As long as uber is getting its 25% and 1.60 safe rider im sure he's still a "partner"


----------



## SlowBoat (Jun 26, 2015)

As long as he keeps his acceptance rates high he can still be "partner" of the month.


----------



## RamzFanz (Jan 31, 2015)

DieselkW said:


> My most common complaint from young women is that some Uber driver asked them uncomfortable questions.


Then explain that they should 1 star them and get them out of the system. It's why Uber has better drivers than cabs.


----------



## RamzFanz (Jan 31, 2015)

yolo25 said:


> As long as uber is getting its 25% and 1.60 safe rider im sure he's still a "partner"


Not your dumbest comment since Uber drivers are rated by pax and cut for not making the grade, but it's in the bottom half.

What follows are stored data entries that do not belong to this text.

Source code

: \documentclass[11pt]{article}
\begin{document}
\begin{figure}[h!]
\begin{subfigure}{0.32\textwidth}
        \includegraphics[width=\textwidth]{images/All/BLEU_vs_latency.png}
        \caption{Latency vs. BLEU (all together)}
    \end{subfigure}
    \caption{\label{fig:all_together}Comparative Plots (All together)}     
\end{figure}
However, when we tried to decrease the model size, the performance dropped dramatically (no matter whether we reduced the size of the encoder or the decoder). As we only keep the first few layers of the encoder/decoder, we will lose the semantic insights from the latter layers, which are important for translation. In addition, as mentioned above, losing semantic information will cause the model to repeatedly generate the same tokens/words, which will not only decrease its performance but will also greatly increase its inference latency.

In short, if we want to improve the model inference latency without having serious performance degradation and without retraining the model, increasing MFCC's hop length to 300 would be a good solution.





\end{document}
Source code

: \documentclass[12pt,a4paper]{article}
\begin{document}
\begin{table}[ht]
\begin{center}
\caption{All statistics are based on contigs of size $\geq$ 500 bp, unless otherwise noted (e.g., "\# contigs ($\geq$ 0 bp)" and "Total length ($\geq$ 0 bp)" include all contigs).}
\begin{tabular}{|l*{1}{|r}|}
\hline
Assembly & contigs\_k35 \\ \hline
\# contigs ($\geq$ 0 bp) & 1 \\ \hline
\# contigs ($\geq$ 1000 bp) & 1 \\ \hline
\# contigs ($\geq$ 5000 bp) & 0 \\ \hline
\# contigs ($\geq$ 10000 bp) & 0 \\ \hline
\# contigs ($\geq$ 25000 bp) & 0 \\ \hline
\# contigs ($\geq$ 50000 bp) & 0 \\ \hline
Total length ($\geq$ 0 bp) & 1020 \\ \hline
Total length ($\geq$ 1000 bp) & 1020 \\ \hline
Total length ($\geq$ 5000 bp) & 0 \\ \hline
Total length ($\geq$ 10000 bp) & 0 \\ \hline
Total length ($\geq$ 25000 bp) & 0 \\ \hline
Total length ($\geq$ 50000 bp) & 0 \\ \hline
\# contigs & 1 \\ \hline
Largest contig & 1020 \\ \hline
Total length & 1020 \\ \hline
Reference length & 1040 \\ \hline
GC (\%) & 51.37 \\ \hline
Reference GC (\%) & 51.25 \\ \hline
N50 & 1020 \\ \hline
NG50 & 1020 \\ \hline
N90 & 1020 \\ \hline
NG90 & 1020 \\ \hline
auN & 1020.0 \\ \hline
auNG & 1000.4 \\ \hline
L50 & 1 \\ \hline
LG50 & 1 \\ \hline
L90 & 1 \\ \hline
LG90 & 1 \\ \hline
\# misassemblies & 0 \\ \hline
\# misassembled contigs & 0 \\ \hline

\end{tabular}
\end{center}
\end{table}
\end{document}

If your comments here were rated like Uber drivers are in the field, you would have been deactivated a long time ago.


----------



## SafeT (Nov 23, 2015)

Her story sounds a little over the top. Hard to tell if she made some (or all) of it up or not without a recording of the conversation. Who knows. I'm sure she loves all the youtube views regardless, seems to be her thing.


----------



## UberXTampa (Nov 20, 2014)

For that reason alone riders need to know 2 things about every driver:

1. driver rating
2. total number of trips

For example; A driver with 5000 trips and a 4.86 will probably be better than a driver with 100 trips and 4.86.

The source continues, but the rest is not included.